Negli ultimi dieci anni la spesa militare mondiale è aumentata del 2,4 per cento l’anno. Nel periodo 2002-2005 il tasso di crescita in termini reali è stato però del 6 per cento a causa dell’ingente aumento delle spesa da parte degli Stati Uniti. Per la guerra globale al terrorismo, gli Stati Uniti in appena tre anni hanno incrementato il budget militare di 238 miliardi di dollari. L’impatto della spesa militare americana sul totale mondiale è evidente con il rapporto pro-capite: oggi negli Usa la spesa ammonta a 1.604 dollari pro-capite rispetto ai 130 dollari di media mondiale. L’Italia con una spesa di 468 dollari, supera di gran lunga la Germania (401 dollari) nella spesa militare in rapporto alla popolazione. L’esportazione di armi dell’Italia nel 2005 raggiunge gli 827 milioni di dollari e piazza il nostro paese al sesto posto tra i maggiori esportatori mondiali di armi. Siamo però i secondi per le armi leggere.

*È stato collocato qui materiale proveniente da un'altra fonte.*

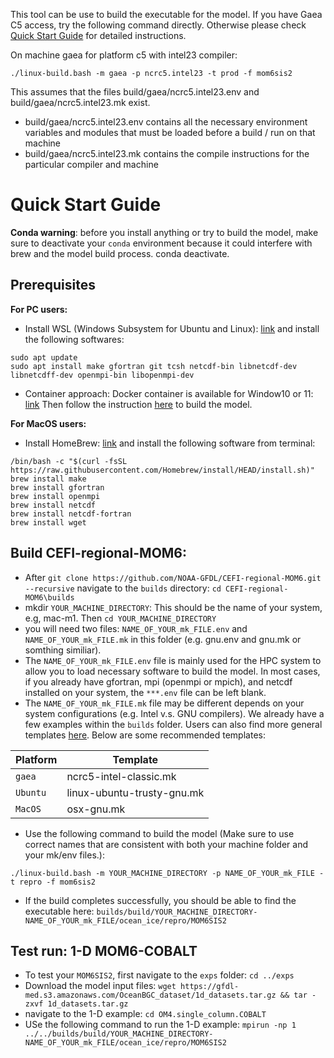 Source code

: This tool can be use to build the executable for the model. If you have Gaea C5 access, try the following command directly. Otherwise please check [Quick Start Guide](quick-start-guide) for detailed instructions.

On machine gaea for platform c5 with intel23 compiler:
```console
./linux-build.bash -m gaea -p ncrc5.intel23 -t prod -f mom6sis2
```
This assumes that the files build/gaea/ncrc5.intel23.env and build/gaea/ncrc5.intel23.mk exist.
-  build/gaea/ncrc5.intel23.env contains all the necessary environment variables and modules
that must be loaded before a build / run on that machine
-  build/gaea/ncrc5.intel23.mk  contains the compile instructions for the particular compiler and machine

# Quick Start Guide

**Conda warning**: before you install anything or try to build the model, make sure to deactivate your `conda` environment because it could interfere with brew and the model build process.
conda deactivate.

## Prerequisites
**For PC users:** 
- Install WSL (Windows Subsystem for Ubuntu and Linux):  [link](https://learn.microsoft.com/en-us/windows/wsl/install) and install the following softwares:
```console
sudo apt update
sudo apt install make gfortran git tcsh netcdf-bin libnetcdf-dev libnetcdff-dev openmpi-bin libopenmpi-dev
```
- Container approach: Docker container is available for Window10 or 11: [link]([https://docs.docker.com/desktop/install/windows-install/#:~:text=To%20run%20Windows%20containers%2C%20you,you%20to%20run%20Linux%20containers.&text=Docker%20only%20supports%20Docker%20Desktop,still%20within%20Microsoft's%20servicing%20timeline%20](https://docs.docker.com/desktop/install/windows-install/#:~:text=To%20run%20Windows%20containers%2C%20you,you%20to%20run%20Linux%20containers.&text=Docker%20only%20supports%20Docker%20Desktop,still%20within%20Microsoft's%20servicing%20timeline%20.)https://docs.docker.com/desktop/install/windows-install/#:~:text=To%20run%20Windows%20containers%2C%20you,you%20to%20run%20Linux%20containers.&text=Docker%20only%20supports%20Docker%20Desktop,still%20within%20Microsoft's%20servicing%20timeline%20.)
  Then follow the instruction [here](../ci/docker/README.md) to build the model.

**For MacOS users:** 
- Install HomeBrew: [link](https://brew.sh/) and install the following software from terminal:
```console
/bin/bash -c "$(curl -fsSL https://raw.githubusercontent.com/Homebrew/install/HEAD/install.sh)"
brew install make
brew install gfortran
brew install openmpi
brew install netcdf
brew install netcdf-fortran
brew install wget
```

## Build CEFI-regional-MOM6:
- After `git clone https://github.com/NOAA-GFDL/CEFI-regional-MOM6.git --recursive` navigate to the `builds` directory: `cd CEFI-regional-MOM6\builds`
- mkdir `YOUR_MACHINE_DIRECTORY`: This should be the name of your system, e.g, mac-m1. Then `cd YOUR_MACHINE_DIRECTORY`
- you will need two files: `NAME_OF_YOUR_mk_FILE.env` and `NAME_OF_YOUR_mk_FILE.mk` in this folder (e.g. gnu.env and gnu.mk or somthing similiar).
- The `NAME_OF_YOUR_mk_FILE.env` file is mainly used for the HPC system to allow you to load necessary software to build the model. In most cases, if you already have gfortran, mpi (openmpi or mpich), and netcdf installed on your system, the `***.env` file can be left blank.
- The `NAME_OF_YOUR_mk_FILE.mk` file may be different depends on your system configurations (e.g. Intel v.s. GNU compilers). We already have a few examples within the `builds` folder. Users can also find more general templates [here](https://github.com/NOAA-GFDL/mkmf/tree/af34a3f5845c5781101567e043e0dd3d93ff4145/templates). Below are some recommended templates:

| Platform          | Template |
| --------------    | ------- |
| ```gaea```        | ncrc5-intel-classic.mk |
| ```Ubuntu```      | linux-ubuntu-trusty-gnu.mk |
| ```MacOS```       | osx-gnu.mk |

- Use the following command to build the model (Make sure to use correct names that are consistent with both your machine folder and your mk/env files.):
```console
./linux-build.bash -m YOUR_MACHINE_DIRECTORY -p NAME_OF_YOUR_mk_FILE -t repro -f mom6sis2
```
- If the build completes successfully, you should be able to find the executable here: `builds/build/YOUR_MACHINE_DIRECTORY-NAME_OF_YOUR_mk_FILE/ocean_ice/repro/MOM6SIS2`

## Test run: 1-D MOM6-COBALT
- To test your `MOM6SIS2`, first navigate to the `exps` folder: `cd ../exps`
- Download the model input files: `wget https://gfdl-med.s3.amazonaws.com/OceanBGC_dataset/1d_datasets.tar.gz && tar -zxvf 1d_datasets.tar.gz`
- navigate to the 1-D example: `cd OM4.single_column.COBALT`
- USe the following command to run the 1-D example: `mpirun -np 1 ../../builds/build/YOUR_MACHINE_DIRECTORY-NAME_OF_YOUR_mk_FILE/ocean_ice/repro/MOM6SIS2`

Questi alcuni dati (Eurostat) forniti da Modestino Valente, esponente mercoglianese di Sinistra Democratica che così commenta: “Un affare d’oro per i produttori e le banche chiamate a gestire le operazioni di incasso, nonostante molti di questi istituti facciano parte della cosiddetta banca etica, ma vi è un aspetto ancora più inquietante. L’italia lentamente ha cambiato il suo profilo trasformando le proprie forze armate in modo da intervenire in qualsiasi parte del mondo. Il modello di difesa non esiste più, si è passati al modello di attacco con una palese violazione della nostra Costituzione (art.11: “L’Italia ripudia la guerra)”. Valente poi si sofferma sui bilanci del Ministero della Difesa, secondo i quali le spese militari si attestano mediamente sul 1,5 per cento del PIL, ma per altre fonti (tra cui la Nato) la cifra si aggirerebbe sempre intorno al 2 per cento del PIL. “Un bilancio peraltro – continua l’esponente di SD – al quale bisogna aggiungere le spese delle cosiddette missioni di pace, dello sviluppo degli armamenti, e del sostegno diretto o indiretto alle imprese di armamenti. Facendo quindi un confronto fra i diversi capitoli di spesa misurata rispetto al PIL la differenza è sconcertante: l’Italia dedica alle voci dello stato sociale il 2,7 per cento del proprio prodotto interno lordo, poco più delle spese militari“. In tal senso la media europea è quasi del 7 per cento, con la Francia al 7,5 e la Germania all’8,3 per cento. “E’ evidente – denuncia Valente – che se crescono le spese militari, le risorse economiche per lo sviluppo e le altre attività umane diminuiscono sempre più. Credo siano necessarie invece meno guerre preventive e ‘missioni di pace in armi’, e più cooperazione per lo sviluppo“. Da un lato dunque per l’Italia c’è il recupero del prestigio diplomatico, di persuasione, e di mediazione, oltre all’impegno per i diritti umani, come la lotta in prima linea per la moratoria sulla pena di morte, dall’altro il potenziamento della spesa e del supporto militare attraverso la fabbricazione nazionale. “Un aumento – ribadisce – al quale specularmente è sempre corrisposto il taglio dei fondi per la cooperazione allo sviluppo. E’ dunque necessario ritrovare l’impegno per costruire una ‘coscienza umana’ che ripudi la guerra. La pace è troppo importante perché possa essere lasciata nelle mani dei soli governanti”.
Queste le ragioni per le quali Sinistra Democratica ha indetto un convegno a Torrette di Mercogliano con il sottosegretario agli Esteri Crucianelli, e “le motivazioni – conclude – che ci spingono a partecipare massivamente alla marcia Perugia-Assisi di domenica 7 ottobre”.